写真:https://www.cinra.net/uploads/img/news/2019/20190413-thenaturerules_full.jpg


「クリムト展 ウィーンと日本 1900」
[2019/06/16]

2019年4月23日~7月10日
東京都美術館

「クリムト展 ウィーンと日本 1900」に行きました。今月、ウィーン関連の展覧会に行くのは、「ウィーン・モダン クリムト、シーレ、世紀末への道」に続いて2つ目です。本展は、グスタフ・クリムト(1862~1918)の没後100年を記念して開催された展覧会。 クリムトの初期の作品から分離派結成後の黄金様式時代の代表作25点が来日しています。ウィーンの分離派会館を飾る壁画の精巧な複製による再現展示のほか、同時代のウィーンで活動した画家たちの作品や、クリムトが影響を受けた日本の美術品なども展示されていて、ウィーンの世紀末美術を堪能できます。展覧会としては「ウィーン・モダン クリムト、シーレ、世紀末への道」の方が面白いのですが、2つの展覧会を一度に観ると、ウィーンのことがより理解できると思います。

写真:https://www.tobikan.jp/exhibition/2019_klimt.html
https://bijutsutecho.com/magazine/news/report/19706


吉田拓郎コンサート2019 LIVE73years
[2019/06/09]

4日(火)に東京国際フォーラムで行われた「吉田拓郎コンサート2019 LIVE73years」に行きました。コンサートに行ったのは、パリのオペラ座で「オネーギン」を見て1年5か月ぶり。以前は毎月、コンサートに行っていたのに、久しぶりであることに驚いています。吉田拓郎は父の世代のフォーク・シンガーの大スター。お客さんは年配の方がほとんど。今回のツアーは、拓郎の73歳を記念して開催されるツアー。 有名な曲よりも、拓郎が選んだ歌を歌っているようなコンサートでした。往年のヒット曲を聞きたいファンには物足りなかったようですが、伝説のスターを見れた私にとって十分に満足できるコンサートでした。特に「流星』やアンコールの「人生を語らず」は圧巻。でも、拓郎、昔の歌のほうが良いですね。拓郎のトークが上手で、MCで笑わせてくれます。拓郎、いつまでも元気でコンサートを続けてほしいですね。
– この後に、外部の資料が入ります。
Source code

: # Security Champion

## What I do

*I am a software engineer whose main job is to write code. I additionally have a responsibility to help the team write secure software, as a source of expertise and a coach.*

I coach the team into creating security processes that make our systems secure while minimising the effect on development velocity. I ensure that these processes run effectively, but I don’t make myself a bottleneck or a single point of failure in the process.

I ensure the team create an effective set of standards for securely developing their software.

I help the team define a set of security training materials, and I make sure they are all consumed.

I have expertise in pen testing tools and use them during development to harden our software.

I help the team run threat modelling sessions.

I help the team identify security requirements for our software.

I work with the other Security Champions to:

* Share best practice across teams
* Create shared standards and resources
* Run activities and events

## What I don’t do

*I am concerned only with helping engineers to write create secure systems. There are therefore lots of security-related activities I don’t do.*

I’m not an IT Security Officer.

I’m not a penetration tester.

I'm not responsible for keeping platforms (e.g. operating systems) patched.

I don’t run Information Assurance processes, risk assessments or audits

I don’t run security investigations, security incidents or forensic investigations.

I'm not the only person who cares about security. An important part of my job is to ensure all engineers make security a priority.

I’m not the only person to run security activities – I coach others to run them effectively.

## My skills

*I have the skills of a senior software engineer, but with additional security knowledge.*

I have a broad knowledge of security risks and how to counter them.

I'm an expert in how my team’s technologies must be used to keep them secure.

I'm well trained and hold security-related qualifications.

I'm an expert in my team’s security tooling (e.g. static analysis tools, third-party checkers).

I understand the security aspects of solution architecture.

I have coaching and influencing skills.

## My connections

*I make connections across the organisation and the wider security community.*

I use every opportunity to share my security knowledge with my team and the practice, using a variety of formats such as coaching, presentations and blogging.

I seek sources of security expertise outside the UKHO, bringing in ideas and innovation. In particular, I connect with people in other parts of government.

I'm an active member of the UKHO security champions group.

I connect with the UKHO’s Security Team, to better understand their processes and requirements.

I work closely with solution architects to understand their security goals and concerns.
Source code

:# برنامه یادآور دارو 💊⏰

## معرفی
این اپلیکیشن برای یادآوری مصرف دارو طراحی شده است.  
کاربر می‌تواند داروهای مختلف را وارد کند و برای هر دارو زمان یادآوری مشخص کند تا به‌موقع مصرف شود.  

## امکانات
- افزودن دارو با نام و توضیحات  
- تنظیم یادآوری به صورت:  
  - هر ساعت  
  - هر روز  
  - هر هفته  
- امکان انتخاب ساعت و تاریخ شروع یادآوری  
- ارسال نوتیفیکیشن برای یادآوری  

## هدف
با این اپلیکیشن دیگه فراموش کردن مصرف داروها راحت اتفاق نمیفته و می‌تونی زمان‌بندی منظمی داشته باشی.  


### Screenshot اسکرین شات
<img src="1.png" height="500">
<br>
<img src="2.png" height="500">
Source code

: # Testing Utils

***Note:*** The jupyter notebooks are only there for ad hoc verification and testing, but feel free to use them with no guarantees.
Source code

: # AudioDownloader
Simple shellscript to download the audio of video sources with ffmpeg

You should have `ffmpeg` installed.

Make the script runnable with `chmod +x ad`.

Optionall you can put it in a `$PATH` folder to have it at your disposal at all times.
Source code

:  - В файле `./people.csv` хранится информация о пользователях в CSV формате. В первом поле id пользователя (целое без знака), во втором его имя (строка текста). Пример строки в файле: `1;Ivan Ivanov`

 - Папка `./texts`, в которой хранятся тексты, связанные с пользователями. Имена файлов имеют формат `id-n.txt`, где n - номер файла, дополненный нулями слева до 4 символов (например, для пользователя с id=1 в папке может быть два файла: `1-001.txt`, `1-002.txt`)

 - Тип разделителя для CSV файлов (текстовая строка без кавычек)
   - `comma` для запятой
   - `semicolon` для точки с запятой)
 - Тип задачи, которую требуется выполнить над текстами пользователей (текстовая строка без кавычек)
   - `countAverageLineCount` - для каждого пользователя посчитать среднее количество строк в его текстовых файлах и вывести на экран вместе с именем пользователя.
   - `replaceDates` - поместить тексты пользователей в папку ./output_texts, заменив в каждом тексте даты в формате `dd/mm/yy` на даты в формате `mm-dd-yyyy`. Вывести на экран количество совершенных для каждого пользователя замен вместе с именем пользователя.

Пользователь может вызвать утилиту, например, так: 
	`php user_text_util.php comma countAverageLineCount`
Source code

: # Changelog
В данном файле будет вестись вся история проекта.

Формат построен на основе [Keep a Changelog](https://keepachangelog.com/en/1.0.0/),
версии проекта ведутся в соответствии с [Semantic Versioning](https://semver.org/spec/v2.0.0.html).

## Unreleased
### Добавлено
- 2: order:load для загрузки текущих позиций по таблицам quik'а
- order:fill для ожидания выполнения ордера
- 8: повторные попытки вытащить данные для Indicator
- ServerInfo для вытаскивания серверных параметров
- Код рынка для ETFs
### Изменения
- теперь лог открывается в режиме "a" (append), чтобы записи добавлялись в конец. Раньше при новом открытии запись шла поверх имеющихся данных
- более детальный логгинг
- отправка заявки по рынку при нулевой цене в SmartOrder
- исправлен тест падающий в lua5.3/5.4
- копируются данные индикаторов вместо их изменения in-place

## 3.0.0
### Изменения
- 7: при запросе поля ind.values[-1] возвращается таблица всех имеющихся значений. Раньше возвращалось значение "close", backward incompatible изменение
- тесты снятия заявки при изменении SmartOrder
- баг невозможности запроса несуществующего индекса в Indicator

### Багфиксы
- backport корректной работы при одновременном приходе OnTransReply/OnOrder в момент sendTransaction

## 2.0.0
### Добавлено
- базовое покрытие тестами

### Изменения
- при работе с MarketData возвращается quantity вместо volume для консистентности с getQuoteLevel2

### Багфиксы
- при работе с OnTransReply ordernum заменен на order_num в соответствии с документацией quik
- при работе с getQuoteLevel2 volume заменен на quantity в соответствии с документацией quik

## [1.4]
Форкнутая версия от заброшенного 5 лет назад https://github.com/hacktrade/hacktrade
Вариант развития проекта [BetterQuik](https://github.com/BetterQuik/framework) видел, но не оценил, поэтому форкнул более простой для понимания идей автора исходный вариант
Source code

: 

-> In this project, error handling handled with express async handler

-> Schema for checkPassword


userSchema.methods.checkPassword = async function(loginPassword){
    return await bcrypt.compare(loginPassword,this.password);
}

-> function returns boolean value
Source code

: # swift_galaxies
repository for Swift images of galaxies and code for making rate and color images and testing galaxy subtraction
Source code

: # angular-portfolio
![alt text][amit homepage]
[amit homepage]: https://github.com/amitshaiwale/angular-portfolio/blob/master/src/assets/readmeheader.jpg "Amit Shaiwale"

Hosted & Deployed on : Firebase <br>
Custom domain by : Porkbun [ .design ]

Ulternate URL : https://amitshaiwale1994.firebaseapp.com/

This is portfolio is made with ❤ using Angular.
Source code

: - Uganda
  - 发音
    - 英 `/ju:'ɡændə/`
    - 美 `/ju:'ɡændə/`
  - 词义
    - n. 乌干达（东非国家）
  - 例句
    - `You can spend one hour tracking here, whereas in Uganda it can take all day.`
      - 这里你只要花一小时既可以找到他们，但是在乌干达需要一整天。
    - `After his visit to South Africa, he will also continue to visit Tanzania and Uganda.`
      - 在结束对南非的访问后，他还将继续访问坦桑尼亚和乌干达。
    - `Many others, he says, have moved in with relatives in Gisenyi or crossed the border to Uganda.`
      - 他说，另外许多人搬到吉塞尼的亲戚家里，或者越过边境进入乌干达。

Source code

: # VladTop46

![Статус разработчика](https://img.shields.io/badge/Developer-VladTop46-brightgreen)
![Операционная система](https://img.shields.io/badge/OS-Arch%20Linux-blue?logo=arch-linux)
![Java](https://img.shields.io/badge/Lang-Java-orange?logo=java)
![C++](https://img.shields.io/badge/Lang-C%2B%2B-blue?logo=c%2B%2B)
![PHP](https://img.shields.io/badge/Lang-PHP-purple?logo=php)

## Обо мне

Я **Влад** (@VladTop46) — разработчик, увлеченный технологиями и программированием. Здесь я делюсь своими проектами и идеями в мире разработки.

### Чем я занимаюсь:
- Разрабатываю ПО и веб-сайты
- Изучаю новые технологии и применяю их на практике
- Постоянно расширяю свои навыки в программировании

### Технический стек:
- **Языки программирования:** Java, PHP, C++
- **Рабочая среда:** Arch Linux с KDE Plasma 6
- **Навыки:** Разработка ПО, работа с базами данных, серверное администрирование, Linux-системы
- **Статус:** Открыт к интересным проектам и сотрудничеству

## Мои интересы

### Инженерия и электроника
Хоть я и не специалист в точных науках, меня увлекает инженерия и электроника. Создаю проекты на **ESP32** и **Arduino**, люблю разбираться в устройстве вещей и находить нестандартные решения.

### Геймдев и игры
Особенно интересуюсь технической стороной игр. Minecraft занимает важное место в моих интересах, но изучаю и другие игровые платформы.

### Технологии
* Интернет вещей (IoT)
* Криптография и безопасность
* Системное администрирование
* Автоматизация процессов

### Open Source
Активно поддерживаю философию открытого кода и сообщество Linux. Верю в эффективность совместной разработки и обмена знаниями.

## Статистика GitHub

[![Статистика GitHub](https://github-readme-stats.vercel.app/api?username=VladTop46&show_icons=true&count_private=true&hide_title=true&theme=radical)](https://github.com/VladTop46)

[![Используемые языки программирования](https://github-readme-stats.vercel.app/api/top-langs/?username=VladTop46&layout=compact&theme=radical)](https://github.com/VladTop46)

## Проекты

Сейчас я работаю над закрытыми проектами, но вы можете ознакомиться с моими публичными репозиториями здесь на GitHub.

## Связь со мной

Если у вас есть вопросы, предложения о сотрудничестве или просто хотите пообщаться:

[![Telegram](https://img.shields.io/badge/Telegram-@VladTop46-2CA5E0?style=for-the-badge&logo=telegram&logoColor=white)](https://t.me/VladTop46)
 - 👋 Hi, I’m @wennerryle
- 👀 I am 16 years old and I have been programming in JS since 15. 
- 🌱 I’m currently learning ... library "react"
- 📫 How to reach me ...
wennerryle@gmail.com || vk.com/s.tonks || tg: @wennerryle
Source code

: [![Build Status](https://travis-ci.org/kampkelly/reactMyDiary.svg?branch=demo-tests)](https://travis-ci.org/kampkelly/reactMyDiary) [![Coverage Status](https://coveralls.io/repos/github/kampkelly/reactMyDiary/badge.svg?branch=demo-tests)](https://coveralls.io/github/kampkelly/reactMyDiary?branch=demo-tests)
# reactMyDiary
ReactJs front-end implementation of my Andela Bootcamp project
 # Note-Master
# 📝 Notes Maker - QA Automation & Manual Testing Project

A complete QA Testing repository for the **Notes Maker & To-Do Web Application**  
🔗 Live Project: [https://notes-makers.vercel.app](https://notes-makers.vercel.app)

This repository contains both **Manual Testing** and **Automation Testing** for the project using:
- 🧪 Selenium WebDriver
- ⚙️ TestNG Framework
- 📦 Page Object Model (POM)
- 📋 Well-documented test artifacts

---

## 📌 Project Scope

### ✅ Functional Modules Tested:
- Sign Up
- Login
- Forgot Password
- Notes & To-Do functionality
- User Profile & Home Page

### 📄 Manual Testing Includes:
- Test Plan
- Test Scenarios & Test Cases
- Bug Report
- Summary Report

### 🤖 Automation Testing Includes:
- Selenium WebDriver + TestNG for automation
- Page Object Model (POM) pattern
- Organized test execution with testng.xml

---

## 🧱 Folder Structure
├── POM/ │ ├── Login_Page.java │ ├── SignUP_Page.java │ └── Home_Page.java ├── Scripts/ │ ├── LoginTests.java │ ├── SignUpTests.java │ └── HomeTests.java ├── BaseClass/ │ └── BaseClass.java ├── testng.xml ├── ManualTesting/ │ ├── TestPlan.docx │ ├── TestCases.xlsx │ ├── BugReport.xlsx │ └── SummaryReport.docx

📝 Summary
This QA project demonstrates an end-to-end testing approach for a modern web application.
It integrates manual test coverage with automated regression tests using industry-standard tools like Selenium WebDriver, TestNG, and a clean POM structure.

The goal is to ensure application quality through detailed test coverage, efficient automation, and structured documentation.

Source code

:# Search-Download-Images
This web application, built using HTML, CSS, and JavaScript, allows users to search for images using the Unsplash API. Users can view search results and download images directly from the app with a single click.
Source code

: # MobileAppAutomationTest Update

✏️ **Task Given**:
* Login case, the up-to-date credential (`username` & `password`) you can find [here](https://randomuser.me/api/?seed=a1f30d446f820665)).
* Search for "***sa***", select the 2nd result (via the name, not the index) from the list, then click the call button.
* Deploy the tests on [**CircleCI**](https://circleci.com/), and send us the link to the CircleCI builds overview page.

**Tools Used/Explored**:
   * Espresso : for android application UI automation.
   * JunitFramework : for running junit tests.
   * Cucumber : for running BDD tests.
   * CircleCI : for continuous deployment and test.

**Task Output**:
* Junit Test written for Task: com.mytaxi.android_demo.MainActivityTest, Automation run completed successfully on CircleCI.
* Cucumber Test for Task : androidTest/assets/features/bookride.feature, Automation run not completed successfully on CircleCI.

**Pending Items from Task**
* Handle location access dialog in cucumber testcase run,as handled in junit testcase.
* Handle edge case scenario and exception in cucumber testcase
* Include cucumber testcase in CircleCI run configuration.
写真:https://www.instarix.net/media/2055044011388638375
https://www.barks.jp/news/?id=1000084491


「ウィーン・モダン クリムト、シーレ、世紀末への道」
[2019/06/02]

2019年4月24日~8月5日
新国立美術館

新国立美術館で開催されている「ウィーン・モダン クリムト、シーレ、世紀末への道」を観に行きました。 「ウィーン・モダン」は啓蒙時代から世紀末に至る19世紀のウィーンの絵画的変遷をたどる展覧会です。 ウィーンの19世紀初頭はナポレオンとの対決、世紀末は力を持ったユダヤ人富裕層が主導する町に変容します。 帝政を維持したオーストリアは、他国に比べて市民による産業革命が遅れ、後にナチスを生む土壌を生み出してしまいます。 展覧会は18世紀までさかのぼる美術品が展示されていましたが、やはり19世紀末に活躍したクリムトやシーレの絵画が魅力的。退廃的な美術はシーレから始まったと言っても過言ではありません。 これまで2人の画家とユダヤ人パトロンの関係はあまり語られることはなかったのですが、本展ではそのことに触れています。 展示はウィーンの歴史を紐解く構成になっており、家具や銀製の調度品を用いて帝政期の生活を再現したコーナ―もありました。 展覧会も民族のリアリズムを正面から取り上げる時期に入ったのだと思いました。